> [Directions]
The data below should be copied out exactly, with its pictures omitted.

> [Material supplied]
● ● ● ● ● ● ●

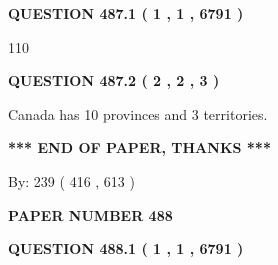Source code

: \documentclass[12pt]{article}
\begin{document}
   
  
\vspace{0.2in}
  
{\textbf{\Large{QUESTION
487.1 
 ( 1 , 1 , 6791 )
}}}
  
  
 
 
\noindent{}

110
 
 
  
\vspace{0.2in}
  
{\textbf{\Large{QUESTION
487.2 
 ( 2 , 2 , 3 )
}}}
  
  
 
 
\noindent{}
 
 
Canada has 10  provinces and 3 territories.
 
 
 
 
   
   
 \vspace{0.2in}
 
   
   
   
   
\vspace{1.0in} 
{\textbf{\large{ *** END OF PAPER, THANKS *** }}} 
   
   
\hspace{1.0in} By: 
 239 ( 416 ,  613 )
   
   
   
   
\newpage 
\setcounter{page}{ 
   488001 } 
   
   
   
   
 {\textbf{ \Large{ PAPER NUMBER  488  }}}
   
   
\vspace{0.2in}
   
   
   
   
   
   
 \vspace{0.2in}
 
 
 
 
   
   
  
\vspace{0.2in}
  
{\textbf{\Large{QUESTION
488.1 
 ( 1 , 1 , 6791 )
}}}
  
\end{document}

● ● ● ● ● ● ●

> [Response area]
Source code

: \documentclass[12pt]{article}
\begin{document}
   
  
\vspace{0.2in}
  
{\textbf{\Large{QUESTION
487.1 
 ( 1 , 1 , 6791 )
}}}
  
  
 
 
\noindent{}

110
 
 
  
\vspace{0.2in}
  
{\textbf{\Large{QUESTION
487.2 
 ( 2 , 2 , 3 )
}}}
  
  
 
 
\noindent{}
 
 
Canada has 10  provinces and 3 territories.
 
 
 
 
   
   
 \vspace{0.2in}
 
   
   
   
   
\vspace{1.0in} 
{\textbf{\large{ *** END OF PAPER, THANKS *** }}} 
   
   
\hspace{1.0in} By: 
 239 ( 416 ,  613 )
   
   
   
   
\newpage 
\setcounter{page}{ 
   488001 } 
   
   
   
   
 {\textbf{ \Large{ PAPER NUMBER  488  }}}
   
   
\vspace{0.2in}
   
   
   
   
   
   
 \vspace{0.2in}
 
 
 
 
   
   
  
\vspace{0.2in}
  
{\textbf{\Large{QUESTION
488.1 
 ( 1 , 1 , 6791 )
}}}
  
\end{document}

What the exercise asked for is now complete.